--- Data extracts Enclosed Below ---

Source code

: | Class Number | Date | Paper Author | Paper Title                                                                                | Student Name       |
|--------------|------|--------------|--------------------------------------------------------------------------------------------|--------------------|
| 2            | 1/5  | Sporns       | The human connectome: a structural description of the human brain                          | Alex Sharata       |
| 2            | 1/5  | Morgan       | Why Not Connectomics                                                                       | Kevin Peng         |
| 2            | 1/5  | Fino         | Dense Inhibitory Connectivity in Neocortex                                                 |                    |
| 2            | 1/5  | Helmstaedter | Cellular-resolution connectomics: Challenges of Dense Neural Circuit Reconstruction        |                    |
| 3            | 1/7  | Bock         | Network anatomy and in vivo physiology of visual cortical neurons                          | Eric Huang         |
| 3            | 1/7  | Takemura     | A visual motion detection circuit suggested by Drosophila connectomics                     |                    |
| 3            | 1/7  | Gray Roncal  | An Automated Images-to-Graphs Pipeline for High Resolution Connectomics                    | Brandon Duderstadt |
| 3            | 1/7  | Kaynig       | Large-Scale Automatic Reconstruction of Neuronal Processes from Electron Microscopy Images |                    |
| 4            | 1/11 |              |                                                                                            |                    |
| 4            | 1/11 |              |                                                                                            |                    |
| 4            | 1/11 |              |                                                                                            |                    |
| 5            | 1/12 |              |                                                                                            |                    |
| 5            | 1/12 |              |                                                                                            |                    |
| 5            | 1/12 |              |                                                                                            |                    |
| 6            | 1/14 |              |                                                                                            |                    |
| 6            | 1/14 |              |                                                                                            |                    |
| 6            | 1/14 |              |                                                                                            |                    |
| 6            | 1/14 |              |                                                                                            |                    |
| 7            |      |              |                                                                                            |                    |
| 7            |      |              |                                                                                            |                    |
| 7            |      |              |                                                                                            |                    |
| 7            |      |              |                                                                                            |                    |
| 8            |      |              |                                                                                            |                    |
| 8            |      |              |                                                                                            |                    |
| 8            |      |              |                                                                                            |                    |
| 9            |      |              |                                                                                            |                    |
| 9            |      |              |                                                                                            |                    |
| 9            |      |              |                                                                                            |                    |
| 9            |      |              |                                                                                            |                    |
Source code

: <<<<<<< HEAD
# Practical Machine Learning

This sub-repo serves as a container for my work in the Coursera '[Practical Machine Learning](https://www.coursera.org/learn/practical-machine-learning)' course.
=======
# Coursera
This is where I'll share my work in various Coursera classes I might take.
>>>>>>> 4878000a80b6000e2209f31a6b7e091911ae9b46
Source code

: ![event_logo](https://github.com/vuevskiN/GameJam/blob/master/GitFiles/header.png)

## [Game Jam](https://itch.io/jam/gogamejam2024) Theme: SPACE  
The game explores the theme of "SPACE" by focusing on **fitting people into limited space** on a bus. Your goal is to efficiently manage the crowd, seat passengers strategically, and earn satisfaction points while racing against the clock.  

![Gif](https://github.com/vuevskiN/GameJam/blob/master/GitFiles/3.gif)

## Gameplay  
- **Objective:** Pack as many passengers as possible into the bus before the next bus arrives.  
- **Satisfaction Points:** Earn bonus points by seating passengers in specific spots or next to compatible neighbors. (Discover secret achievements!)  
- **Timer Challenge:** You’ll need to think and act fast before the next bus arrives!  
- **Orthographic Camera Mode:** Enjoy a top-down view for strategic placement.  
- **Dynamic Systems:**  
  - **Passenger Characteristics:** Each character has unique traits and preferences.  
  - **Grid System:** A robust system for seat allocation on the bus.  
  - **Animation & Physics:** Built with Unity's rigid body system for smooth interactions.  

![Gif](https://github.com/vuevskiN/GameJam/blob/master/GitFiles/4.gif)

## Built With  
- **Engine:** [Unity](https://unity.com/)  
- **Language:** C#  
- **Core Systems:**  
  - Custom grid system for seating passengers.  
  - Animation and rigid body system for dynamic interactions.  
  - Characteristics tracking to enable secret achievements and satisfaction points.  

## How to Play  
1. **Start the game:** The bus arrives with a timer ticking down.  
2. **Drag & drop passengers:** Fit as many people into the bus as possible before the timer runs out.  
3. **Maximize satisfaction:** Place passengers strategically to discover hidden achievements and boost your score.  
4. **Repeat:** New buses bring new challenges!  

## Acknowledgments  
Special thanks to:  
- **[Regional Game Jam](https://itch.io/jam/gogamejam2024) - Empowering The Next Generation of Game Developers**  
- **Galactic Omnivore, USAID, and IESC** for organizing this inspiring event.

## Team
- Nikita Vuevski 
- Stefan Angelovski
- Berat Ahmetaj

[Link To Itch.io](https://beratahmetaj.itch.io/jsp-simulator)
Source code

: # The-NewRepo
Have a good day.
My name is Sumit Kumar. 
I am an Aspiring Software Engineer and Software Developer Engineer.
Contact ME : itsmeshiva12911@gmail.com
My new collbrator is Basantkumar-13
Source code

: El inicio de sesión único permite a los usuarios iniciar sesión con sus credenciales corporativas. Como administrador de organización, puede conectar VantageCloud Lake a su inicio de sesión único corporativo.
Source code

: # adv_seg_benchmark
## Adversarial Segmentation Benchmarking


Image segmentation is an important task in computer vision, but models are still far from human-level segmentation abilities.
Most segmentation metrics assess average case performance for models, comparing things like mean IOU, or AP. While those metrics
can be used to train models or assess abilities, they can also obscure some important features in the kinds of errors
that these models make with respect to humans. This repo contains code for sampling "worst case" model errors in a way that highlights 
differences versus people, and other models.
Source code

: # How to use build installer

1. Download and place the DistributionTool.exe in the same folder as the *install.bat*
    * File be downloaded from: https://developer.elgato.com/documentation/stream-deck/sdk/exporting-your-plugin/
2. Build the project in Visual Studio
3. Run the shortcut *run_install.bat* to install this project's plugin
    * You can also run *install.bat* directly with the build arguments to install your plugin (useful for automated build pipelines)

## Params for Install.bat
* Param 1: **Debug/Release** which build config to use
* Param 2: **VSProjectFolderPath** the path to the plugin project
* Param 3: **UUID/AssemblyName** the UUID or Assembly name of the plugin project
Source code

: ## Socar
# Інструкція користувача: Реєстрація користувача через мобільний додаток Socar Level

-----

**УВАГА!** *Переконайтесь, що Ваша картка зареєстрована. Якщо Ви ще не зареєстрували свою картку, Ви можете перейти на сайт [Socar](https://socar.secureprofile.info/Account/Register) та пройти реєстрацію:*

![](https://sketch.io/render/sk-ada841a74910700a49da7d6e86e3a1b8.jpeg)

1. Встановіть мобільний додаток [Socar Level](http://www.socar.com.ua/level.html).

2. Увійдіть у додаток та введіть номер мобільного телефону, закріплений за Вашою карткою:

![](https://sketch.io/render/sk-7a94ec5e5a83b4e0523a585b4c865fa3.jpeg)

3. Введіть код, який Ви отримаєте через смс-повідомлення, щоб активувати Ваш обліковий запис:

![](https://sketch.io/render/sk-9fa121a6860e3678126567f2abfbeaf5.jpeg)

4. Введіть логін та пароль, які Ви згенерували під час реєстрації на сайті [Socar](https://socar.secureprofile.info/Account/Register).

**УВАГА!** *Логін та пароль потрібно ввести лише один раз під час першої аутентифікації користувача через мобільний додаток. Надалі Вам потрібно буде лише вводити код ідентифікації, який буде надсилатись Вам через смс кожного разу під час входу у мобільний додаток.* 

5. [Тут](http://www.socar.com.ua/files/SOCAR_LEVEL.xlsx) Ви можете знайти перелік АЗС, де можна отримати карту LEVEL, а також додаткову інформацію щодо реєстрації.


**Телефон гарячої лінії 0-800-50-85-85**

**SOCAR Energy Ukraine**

--- End of Enclosed Data extracts ---

▶ [Exercise details]: Restate the data above word for word.

▶ [Result for this task]:
Source code

: | Class Number | Date | Paper Author | Paper Title                                                                                | Student Name       |
|--------------|------|--------------|--------------------------------------------------------------------------------------------|--------------------|
| 2            | 1/5  | Sporns       | The human connectome: a structural description of the human brain                          | Alex Sharata       |
| 2            | 1/5  | Morgan       | Why Not Connectomics                                                                       | Kevin Peng         |
| 2            | 1/5  | Fino         | Dense Inhibitory Connectivity in Neocortex                                                 |                    |
| 2            | 1/5  | Helmstaedter | Cellular-resolution connectomics: Challenges of Dense Neural Circuit Reconstruction        |                    |
| 3            | 1/7  | Bock         | Network anatomy and in vivo physiology of visual cortical neurons                          | Eric Huang         |
| 3            | 1/7  | Takemura     | A visual motion detection circuit suggested by Drosophila connectomics                     |                    |
| 3            | 1/7  | Gray Roncal  | An Automated Images-to-Graphs Pipeline for High Resolution Connectomics                    | Brandon Duderstadt |
| 3            | 1/7  | Kaynig       | Large-Scale Automatic Reconstruction of Neuronal Processes from Electron Microscopy Images |                    |
| 4            | 1/11 |              |                                                                                            |                    |
| 4            | 1/11 |              |                                                                                            |                    |
| 4            | 1/11 |              |                                                                                            |                    |
| 5            | 1/12 |              |                                                                                            |                    |
| 5            | 1/12 |              |                                                                                            |                    |
| 5            | 1/12 |              |                                                                                            |                    |
| 6            | 1/14 |              |                                                                                            |                    |
| 6            | 1/14 |              |                                                                                            |                    |
| 6            | 1/14 |              |                                                                                            |                    |
| 6            | 1/14 |              |                                                                                            |                    |
| 7            |      |              |                                                                                            |                    |
| 7            |      |              |                                                                                            |                    |
| 7            |      |              |                                                                                            |                    |
| 7            |      |              |                                                                                            |                    |
| 8            |      |              |                                                                                            |                    |
| 8            |      |              |                                                                                            |                    |
| 8            |      |              |                                                                                            |                    |
| 9            |      |              |                                                                                            |                    |
| 9            |      |              |                                                                                            |                    |
| 9            |      |              |                                                                                            |                    |
| 9            |      |              |                                                                                            |                    |
Source code

: <<<<<<< HEAD
# Practical Machine Learning

This sub-repo serves as a container for my work in the Coursera '[Practical Machine Learning](https://www.coursera.org/learn/practical-machine-learning)' course.
=======
# Coursera
This is where I'll share my work in various Coursera classes I might take.
>>>>>>> 4878000a80b6000e2209f31a6b7e091911ae9b46
Source code

: ![event_logo](https://github.com/vuevskiN/GameJam/blob/master/GitFiles/header.png)

## [Game Jam](https://itch.io/jam/gogamejam2024) Theme: SPACE  
The game explores the theme of "SPACE" by focusing on **fitting people into limited space** on a bus. Your goal is to efficiently manage the crowd, seat passengers strategically, and earn satisfaction points while racing against the clock.  

![Gif](https://github.com/vuevskiN/GameJam/blob/master/GitFiles/3.gif)

## Gameplay  
- **Objective:** Pack as many passengers as possible into the bus before the next bus arrives.  
- **Satisfaction Points:** Earn bonus points by seating passengers in specific spots or next to compatible neighbors. (Discover secret achievements!)  
- **Timer Challenge:** You’ll need to think and act fast before the next bus arrives!  
- **Orthographic Camera Mode:** Enjoy a top-down view for strategic placement.  
- **Dynamic Systems:**  
  - **Passenger Characteristics:** Each character has unique traits and preferences.  
  - **Grid System:** A robust system for seat allocation on the bus.  
  - **Animation & Physics:** Built with Unity's rigid body system for smooth interactions.  

![Gif](https://github.com/vuevskiN/GameJam/blob/master/GitFiles/4.gif)

## Built With  
- **Engine:** [Unity](https://unity.com/)  
- **Language:** C#  
- **Core Systems:**  
  - Custom grid system for seating passengers.  
  - Animation and rigid body system for dynamic interactions.  
  - Characteristics tracking to enable secret achievements and satisfaction points.  

## How to Play  
1. **Start the game:** The bus arrives with a timer ticking down.  
2. **Drag & drop passengers:** Fit as many people into the bus as possible before the timer runs out.  
3. **Maximize satisfaction:** Place passengers strategically to discover hidden achievements and boost your score.  
4. **Repeat:** New buses bring new challenges!  

## Acknowledgments  
Special thanks to:  
- **[Regional Game Jam](https://itch.io/jam/gogamejam2024) - Empowering The Next Generation of Game Developers**  
- **Galactic Omnivore, USAID, and IESC** for organizing this inspiring event.

## Team
- Nikita Vuevski 
- Stefan Angelovski
- Berat Ahmetaj

[Link To Itch.io](https://beratahmetaj.itch.io/jsp-simulator)
Source code

: # The-NewRepo
Have a good day.
My name is Sumit Kumar. 
I am an Aspiring Software Engineer and Software Developer Engineer.
Contact ME : itsmeshiva12911@gmail.com
My new collbrator is Basantkumar-13
Source code

: El inicio de sesión único permite a los usuarios iniciar sesión con sus credenciales corporativas. Como administrador de organización, puede conectar VantageCloud Lake a su inicio de sesión único corporativo.
Source code

: # adv_seg_benchmark
## Adversarial Segmentation Benchmarking


Image segmentation is an important task in computer vision, but models are still far from human-level segmentation abilities.
Most segmentation metrics assess average case performance for models, comparing things like mean IOU, or AP. While those metrics
can be used to train models or assess abilities, they can also obscure some important features in the kinds of errors
that these models make with respect to humans. This repo contains code for sampling "worst case" model errors in a way that highlights 
differences versus people, and other models.
Source code

: # How to use build installer

1. Download and place the DistributionTool.exe in the same folder as the *install.bat*
    * File be downloaded from: https://developer.elgato.com/documentation/stream-deck/sdk/exporting-your-plugin/
2. Build the project in Visual Studio
3. Run the shortcut *run_install.bat* to install this project's plugin
    * You can also run *install.bat* directly with the build arguments to install your plugin (useful for automated build pipelines)

## Params for Install.bat
* Param 1: **Debug/Release** which build config to use
* Param 2: **VSProjectFolderPath** the path to the plugin project
* Param 3: **UUID/AssemblyName** the UUID or Assembly name of the plugin project
Source code

: ## Socar
# Інструкція користувача: Реєстрація користувача через мобільний додаток Socar Level

-----

**УВАГА!** *Переконайтесь, що Ваша картка зареєстрована. Якщо Ви ще не зареєстрували свою картку, Ви можете перейти на сайт [Socar](https://socar.secureprofile.info/Account/Register) та пройти реєстрацію:*

![](https://sketch.io/render/sk-ada841a74910700a49da7d6e86e3a1b8.jpeg)

1. Встановіть мобільний додаток [Socar Level](http://www.socar.com.ua/level.html).

2. Увійдіть у додаток та введіть номер мобільного телефону, закріплений за Вашою карткою:

![](https://sketch.io/render/sk-7a94ec5e5a83b4e0523a585b4c865fa3.jpeg)

3. Введіть код, який Ви отримаєте через смс-повідомлення, щоб активувати Ваш обліковий запис:

![](https://sketch.io/render/sk-9fa121a6860e3678126567f2abfbeaf5.jpeg)

4. Введіть логін та пароль, які Ви згенерували під час реєстрації на сайті [Socar](https://socar.secureprofile.info/Account/Register).

**УВАГА!** *Логін та пароль потрібно ввести лише один раз під час першої аутентифікації користувача через мобільний додаток. Надалі Вам потрібно буде лише вводити код ідентифікації, який буде надсилатись Вам через смс кожного разу під час входу у мобільний додаток.* 

5. [Тут](http://www.socar.com.ua/files/SOCAR_LEVEL.xlsx) Ви можете знайти перелік АЗС, де можна отримати карту LEVEL, а також додаткову інформацію щодо реєстрації.


**Телефон гарячої лінії 0-800-50-85-85**

**SOCAR Energy Ukraine**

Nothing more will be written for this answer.